Bisnis.com, JAKARTA — Pakar Badan Usaha Milik Negara (BUMN) dari Universitas Indonesia, Toto Pranoto memperkirakan ongkos produksi listrik PT Perusahaan Listrik Negara (Persero) atau PLN dari 5.200 pembangkit listrik tenaga diesel (PLTD) bakal menekan arus kas perseroan di tengah reli kenaikan harga minyak mentah dunia.

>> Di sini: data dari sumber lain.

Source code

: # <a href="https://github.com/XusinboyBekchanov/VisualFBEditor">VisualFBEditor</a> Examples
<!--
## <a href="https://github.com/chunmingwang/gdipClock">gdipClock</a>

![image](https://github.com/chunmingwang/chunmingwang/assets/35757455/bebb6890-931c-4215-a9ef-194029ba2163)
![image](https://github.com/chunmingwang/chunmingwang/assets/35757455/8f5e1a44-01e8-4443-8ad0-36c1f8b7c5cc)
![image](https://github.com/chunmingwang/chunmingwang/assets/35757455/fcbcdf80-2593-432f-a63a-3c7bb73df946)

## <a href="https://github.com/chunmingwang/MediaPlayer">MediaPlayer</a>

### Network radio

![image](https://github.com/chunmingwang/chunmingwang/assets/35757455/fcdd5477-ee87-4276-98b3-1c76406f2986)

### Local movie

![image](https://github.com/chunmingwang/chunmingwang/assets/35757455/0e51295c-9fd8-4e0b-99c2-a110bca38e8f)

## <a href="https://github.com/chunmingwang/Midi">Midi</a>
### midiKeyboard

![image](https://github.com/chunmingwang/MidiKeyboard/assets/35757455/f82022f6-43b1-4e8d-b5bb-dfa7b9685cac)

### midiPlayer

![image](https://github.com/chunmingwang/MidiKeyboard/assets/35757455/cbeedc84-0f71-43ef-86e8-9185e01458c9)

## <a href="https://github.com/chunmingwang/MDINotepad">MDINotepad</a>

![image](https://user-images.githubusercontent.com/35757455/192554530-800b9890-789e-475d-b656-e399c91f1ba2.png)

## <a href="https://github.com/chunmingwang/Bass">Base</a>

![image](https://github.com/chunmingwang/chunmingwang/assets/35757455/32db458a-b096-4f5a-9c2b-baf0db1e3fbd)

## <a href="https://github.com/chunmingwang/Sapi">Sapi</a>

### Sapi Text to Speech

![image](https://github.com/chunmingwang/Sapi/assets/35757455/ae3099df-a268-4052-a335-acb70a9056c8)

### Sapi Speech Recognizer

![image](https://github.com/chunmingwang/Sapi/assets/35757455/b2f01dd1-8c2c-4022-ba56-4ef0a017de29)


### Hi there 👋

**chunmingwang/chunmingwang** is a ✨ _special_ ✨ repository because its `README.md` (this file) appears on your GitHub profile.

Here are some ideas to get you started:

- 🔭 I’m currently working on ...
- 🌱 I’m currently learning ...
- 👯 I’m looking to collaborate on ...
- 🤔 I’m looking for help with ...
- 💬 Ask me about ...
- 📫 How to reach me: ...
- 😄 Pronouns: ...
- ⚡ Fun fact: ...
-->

Toto beralasan porsi bahan bakar minyak (BBM) pada struktur pembiayaan PLTD mencapai 70 persen dari keseluruhan produksi listrik, sedangkan sebagian besar letak PLTD itu berada di kawasan terpencil.

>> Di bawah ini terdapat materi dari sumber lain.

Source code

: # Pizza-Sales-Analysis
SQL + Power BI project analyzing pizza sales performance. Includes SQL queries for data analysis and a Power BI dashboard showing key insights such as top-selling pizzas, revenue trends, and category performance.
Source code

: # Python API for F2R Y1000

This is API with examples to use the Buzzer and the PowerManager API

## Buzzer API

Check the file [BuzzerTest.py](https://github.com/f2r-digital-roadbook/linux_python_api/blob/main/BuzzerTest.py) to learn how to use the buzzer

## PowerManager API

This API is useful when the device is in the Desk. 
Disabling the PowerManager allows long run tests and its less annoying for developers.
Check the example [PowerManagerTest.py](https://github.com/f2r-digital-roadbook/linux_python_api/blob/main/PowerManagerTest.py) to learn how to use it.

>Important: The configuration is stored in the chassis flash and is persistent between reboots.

“Sehingga kenaikan harga input BBM pasti akan menyebabkan struktur biayanya membengkak. Apalagi sebagian posisi PLTD juga ada di remote area sehingga biaya transportasi logistik juga akan naik,” kata Toto saat dihubungi, Selasa (12/7/2022).

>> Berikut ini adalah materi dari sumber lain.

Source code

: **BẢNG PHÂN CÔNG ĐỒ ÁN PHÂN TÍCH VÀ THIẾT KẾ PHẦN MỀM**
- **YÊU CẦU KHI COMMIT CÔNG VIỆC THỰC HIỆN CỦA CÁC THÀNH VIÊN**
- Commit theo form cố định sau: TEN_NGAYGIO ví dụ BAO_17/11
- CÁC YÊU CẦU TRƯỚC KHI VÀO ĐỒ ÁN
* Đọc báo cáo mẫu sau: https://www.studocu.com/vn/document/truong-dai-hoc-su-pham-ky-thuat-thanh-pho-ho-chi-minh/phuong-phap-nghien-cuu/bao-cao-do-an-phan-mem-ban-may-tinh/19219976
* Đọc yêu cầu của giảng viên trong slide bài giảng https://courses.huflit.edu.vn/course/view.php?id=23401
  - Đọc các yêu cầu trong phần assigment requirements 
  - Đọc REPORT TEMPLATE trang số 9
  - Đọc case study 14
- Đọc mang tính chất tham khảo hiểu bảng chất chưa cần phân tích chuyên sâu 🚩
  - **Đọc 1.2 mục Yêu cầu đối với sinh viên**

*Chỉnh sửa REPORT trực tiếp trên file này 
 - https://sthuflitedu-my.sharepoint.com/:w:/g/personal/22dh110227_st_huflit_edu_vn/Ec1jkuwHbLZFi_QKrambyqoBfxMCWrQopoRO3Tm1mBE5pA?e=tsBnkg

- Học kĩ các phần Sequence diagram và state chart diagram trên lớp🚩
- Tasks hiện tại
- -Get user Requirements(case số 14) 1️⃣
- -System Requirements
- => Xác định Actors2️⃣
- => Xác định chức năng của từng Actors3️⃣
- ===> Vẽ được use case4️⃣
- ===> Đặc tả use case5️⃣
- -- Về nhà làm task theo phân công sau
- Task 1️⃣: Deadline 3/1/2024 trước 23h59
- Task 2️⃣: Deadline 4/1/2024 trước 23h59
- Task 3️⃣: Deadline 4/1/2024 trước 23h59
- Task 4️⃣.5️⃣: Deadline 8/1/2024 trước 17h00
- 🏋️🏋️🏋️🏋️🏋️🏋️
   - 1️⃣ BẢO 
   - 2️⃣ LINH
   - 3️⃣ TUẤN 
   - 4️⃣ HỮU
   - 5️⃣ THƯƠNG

Toto berpendapat pemerintah bersama dengan PLN mesti mempercepat upaya transisi atau konversi PLTD menuju pembangkit yang berbasis energi baru dan terbarukan serta gas untuk menekan biaya impor BBM. Misalkan, dia mencontohkan, pemerintah dapat mengoptimalkan penggunaan energi surya atau gasifikasi batu bara sebagai alternatif pembangkit listrik.
“Memang akan butuh investasi besar. Misal butuhnya storage system untuk PLTS sehingga layanan bisa 24 jam. Namun investasi ini perlu dikejar sehingga ketergantungan akan BBM bisa dikurangi di masa depan,” ujarnya.
Seperti diberitakan sebelumnya, Direktur Utama PT Perusahaan Listrik Negara (Persero) atau PLN Darmawan Prasodjo membeberkan biaya pokok produksi atau BPP listrik berbasis diesel sempat menyentuh di angka Rp23 triliun saat rencana kerja dan anggaran perusahaan atau RKAP menetapkan harga minyak mentah Indonesia atau ICP sebesar US$63 per barel.
“Harga minyak mentah saat ini sudah di atas US$110 per barel, ada dampak pada kenaikan ongkos kami yaitu per dolar per barelnya dampaknya US$500 biaya operasional, maka kenaikkan US$40 sampai US$45 akan berdampak pada Rp20 triliun hingga Rp23 triliun untuk BPP kami,” kata Darmawan saat menggelar konferensi pers, Jakarta, Jumat (1/7/2022).
Darmawan mengatakan perseroan belakangan tengah mencoba untuk mengalihkan pembangkit listrik tenaga diesel (PLTD) yang berbasis pada BBM impor untuk menggunakan gas dan energi baru dan terbarukan (EBT) domestik. Langkah itu untuk memangkas beban operasional yang lebar akibat kenaikan harga minyak mentah dunia tahun ini.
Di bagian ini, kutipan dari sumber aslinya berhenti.